AS PIRUETAS DO MINGAU
Foi o Geraldo, meu irmão, quem chegou com ele pequenininho lá em casa. Cresceu, mas não muito, era um fox paulistinha, branco de manchas marrons, pêlo curto e pernas finas. Um barato!
Agitado, corria pra todo lado, fazia festa pra todos nós. Tinha que ficar no quintal, mas sempre que dava, entrava, correndo como louco. Ia até a sala, pulava no sofá. No impulso, rodopiava uma ou duas piruetas no ar. E saía feito ventania. Mas voltava, na mesma correria. Repetia. Sabia que todo mundo ria.
Fugia. Sozinho na rua, xeretava todo lugar. Andava atrás da molecada, procurava gatos pra caçar. Horas depois, vinha pro seu lugar.
Mas um dia não voltou. Nós e a vizinhança a procurar, aqui, ali... nada! Foi na carrocinha, da esquina o padeiro avisou. Todo mundo chorou.
E lá foi dona Laura até a periferia, pra descobrir o paradeiro, hotel derradeiro, xilindró dos vira-latas. Diziam que os prendiam para deles fazer sabão. Mas mamãe, competente, achou o dissidente. De volta ao lar, contente, aí é que não parava de piruetar.
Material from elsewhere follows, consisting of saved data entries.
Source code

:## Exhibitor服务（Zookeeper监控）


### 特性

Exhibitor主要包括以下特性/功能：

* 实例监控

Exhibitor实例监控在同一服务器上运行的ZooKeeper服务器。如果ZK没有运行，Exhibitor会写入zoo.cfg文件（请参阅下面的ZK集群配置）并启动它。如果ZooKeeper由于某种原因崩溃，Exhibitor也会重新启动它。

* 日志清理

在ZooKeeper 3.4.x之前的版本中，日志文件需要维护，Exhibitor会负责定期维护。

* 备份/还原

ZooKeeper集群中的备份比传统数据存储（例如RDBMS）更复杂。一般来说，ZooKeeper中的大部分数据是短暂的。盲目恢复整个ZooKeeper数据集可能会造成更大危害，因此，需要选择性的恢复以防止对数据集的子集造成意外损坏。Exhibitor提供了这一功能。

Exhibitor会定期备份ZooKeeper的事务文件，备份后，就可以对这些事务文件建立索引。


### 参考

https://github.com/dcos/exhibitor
Mas nada de se emendar. Assim que podia, saía.
Duas ou três vezes mais, a carrocinha o levou e mamãe, já enervada, recuperou. Até que desapareceu. No xilindró não estava, ninguém sabe, ninguém viu. Sumiu.
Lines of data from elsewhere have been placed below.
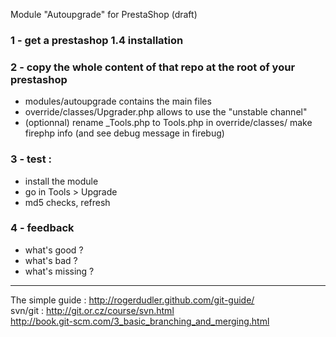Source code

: Module "Autoupgrade" for PrestaShop (draft)

### 1 - get a prestashop 1.4 installation
### 2 - copy the whole content of that repo at the root of your prestashop
* modules/autoupgrade contains the main files<br/>
* override/classes/Upgrader.php allows to use the "unstable channel"<br/>
* (optionnal) rename _Tools.php to Tools.php in override/classes/ make firephp info (and see debug message in firebug)

### 3 - test :
* install the module
* go in Tools > Upgrade
* md5 checks, refresh

### 4 - feedback
* what's good ?
* what's bad ? 
* what's missing ?

- - -

The simple guide : http://rogerdudler.github.com/git-guide/<br/>
svn/git : http://git.or.cz/course/svn.html<br/>
http://book.git-scm.com/3_basic_branching_and_merging.html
Quem salvou a situação foi seu Ari, com cara de sonso, mas que de bobo não tinha nada. Andava pelo bairro, pra lá e pra cá, levando em domicílio compras do armazém. Eu vi, na outra rua, na casa tal, tá lá preso o Mingau. Lá morava um menino enjoadinho, chamado Chiquinho. Mas não vão brigar com ele,não. Deixem comigo.
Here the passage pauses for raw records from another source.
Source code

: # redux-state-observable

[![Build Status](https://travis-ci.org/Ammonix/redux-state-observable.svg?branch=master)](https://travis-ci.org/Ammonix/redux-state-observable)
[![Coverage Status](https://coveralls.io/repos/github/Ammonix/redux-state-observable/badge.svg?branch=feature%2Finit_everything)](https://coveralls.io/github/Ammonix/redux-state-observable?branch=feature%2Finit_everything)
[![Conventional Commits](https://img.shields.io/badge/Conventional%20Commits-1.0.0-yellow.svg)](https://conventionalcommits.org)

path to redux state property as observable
No dia seguinte, veio avisar. Fui levar uns trem pra dona Neném. Na saída, falei baixinho pro cãozinho docêis: eu vou, mas o portão fica aberto, viu? Mingau ouviu direitinho e entendeu. Se escafedeu.
Magro e abatido, com o rabo entre as pernas, do exílio voltou. Reapareceu.
E só anos mais tarde, lá em casa, de velho morreu.